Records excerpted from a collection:
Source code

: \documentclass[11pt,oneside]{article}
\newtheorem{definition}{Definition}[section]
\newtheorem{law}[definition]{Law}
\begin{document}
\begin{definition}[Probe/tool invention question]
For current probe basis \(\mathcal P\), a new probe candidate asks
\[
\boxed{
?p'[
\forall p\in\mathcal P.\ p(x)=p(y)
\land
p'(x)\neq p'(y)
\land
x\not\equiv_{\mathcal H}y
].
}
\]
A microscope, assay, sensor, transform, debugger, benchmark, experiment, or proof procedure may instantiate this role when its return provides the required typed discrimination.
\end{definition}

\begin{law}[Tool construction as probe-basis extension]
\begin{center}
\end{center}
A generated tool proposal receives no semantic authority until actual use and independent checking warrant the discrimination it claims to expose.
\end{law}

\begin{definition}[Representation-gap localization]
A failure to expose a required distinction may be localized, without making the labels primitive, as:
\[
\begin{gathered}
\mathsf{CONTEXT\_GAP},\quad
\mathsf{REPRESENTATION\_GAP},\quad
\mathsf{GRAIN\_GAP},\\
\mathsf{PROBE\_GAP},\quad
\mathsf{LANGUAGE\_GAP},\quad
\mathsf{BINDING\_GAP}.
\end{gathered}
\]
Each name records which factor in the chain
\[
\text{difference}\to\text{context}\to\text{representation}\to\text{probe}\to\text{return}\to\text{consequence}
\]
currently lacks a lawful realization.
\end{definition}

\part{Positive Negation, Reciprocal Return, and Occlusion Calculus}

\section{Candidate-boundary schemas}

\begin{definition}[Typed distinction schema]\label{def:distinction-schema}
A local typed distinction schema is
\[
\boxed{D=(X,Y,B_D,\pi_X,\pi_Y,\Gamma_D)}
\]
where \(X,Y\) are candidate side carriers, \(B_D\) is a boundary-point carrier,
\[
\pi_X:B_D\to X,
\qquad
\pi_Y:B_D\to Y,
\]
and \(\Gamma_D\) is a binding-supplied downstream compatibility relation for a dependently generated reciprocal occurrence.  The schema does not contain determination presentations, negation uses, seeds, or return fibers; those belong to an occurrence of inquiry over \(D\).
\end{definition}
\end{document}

> _Task description_: Repeat the data in full. Nothing may be dropped or altered.

> _Solution to this task_:
Source code

: \documentclass[11pt,oneside]{article}
\newtheorem{definition}{Definition}[section]
\newtheorem{law}[definition]{Law}
\begin{document}
\begin{definition}[Probe/tool invention question]
For current probe basis \(\mathcal P\), a new probe candidate asks
\[
\boxed{
?p'[
\forall p\in\mathcal P.\ p(x)=p(y)
\land
p'(x)\neq p'(y)
\land
x\not\equiv_{\mathcal H}y
].
}
\]
A microscope, assay, sensor, transform, debugger, benchmark, experiment, or proof procedure may instantiate this role when its return provides the required typed discrimination.
\end{definition}

\begin{law}[Tool construction as probe-basis extension]
\begin{center}
\end{center}
A generated tool proposal receives no semantic authority until actual use and independent checking warrant the discrimination it claims to expose.
\end{law}

\begin{definition}[Representation-gap localization]
A failure to expose a required distinction may be localized, without making the labels primitive, as:
\[
\begin{gathered}
\mathsf{CONTEXT\_GAP},\quad
\mathsf{REPRESENTATION\_GAP},\quad
\mathsf{GRAIN\_GAP},\\
\mathsf{PROBE\_GAP},\quad
\mathsf{LANGUAGE\_GAP},\quad
\mathsf{BINDING\_GAP}.
\end{gathered}
\]
Each name records which factor in the chain
\[
\text{difference}\to\text{context}\to\text{representation}\to\text{probe}\to\text{return}\to\text{consequence}
\]
currently lacks a lawful realization.
\end{definition}

\part{Positive Negation, Reciprocal Return, and Occlusion Calculus}

\section{Candidate-boundary schemas}

\begin{definition}[Typed distinction schema]\label{def:distinction-schema}
A local typed distinction schema is
\[
\boxed{D=(X,Y,B_D,\pi_X,\pi_Y,\Gamma_D)}
\]
where \(X,Y\) are candidate side carriers, \(B_D\) is a boundary-point carrier,
\[
\pi_X:B_D\to X,
\qquad
\pi_Y:B_D\to Y,
\]
and \(\Gamma_D\) is a binding-supplied downstream compatibility relation for a dependently generated reciprocal occurrence.  The schema does not contain determination presentations, negation uses, seeds, or return fibers; those belong to an occurrence of inquiry over \(D\).
\end{definition}
\end{document}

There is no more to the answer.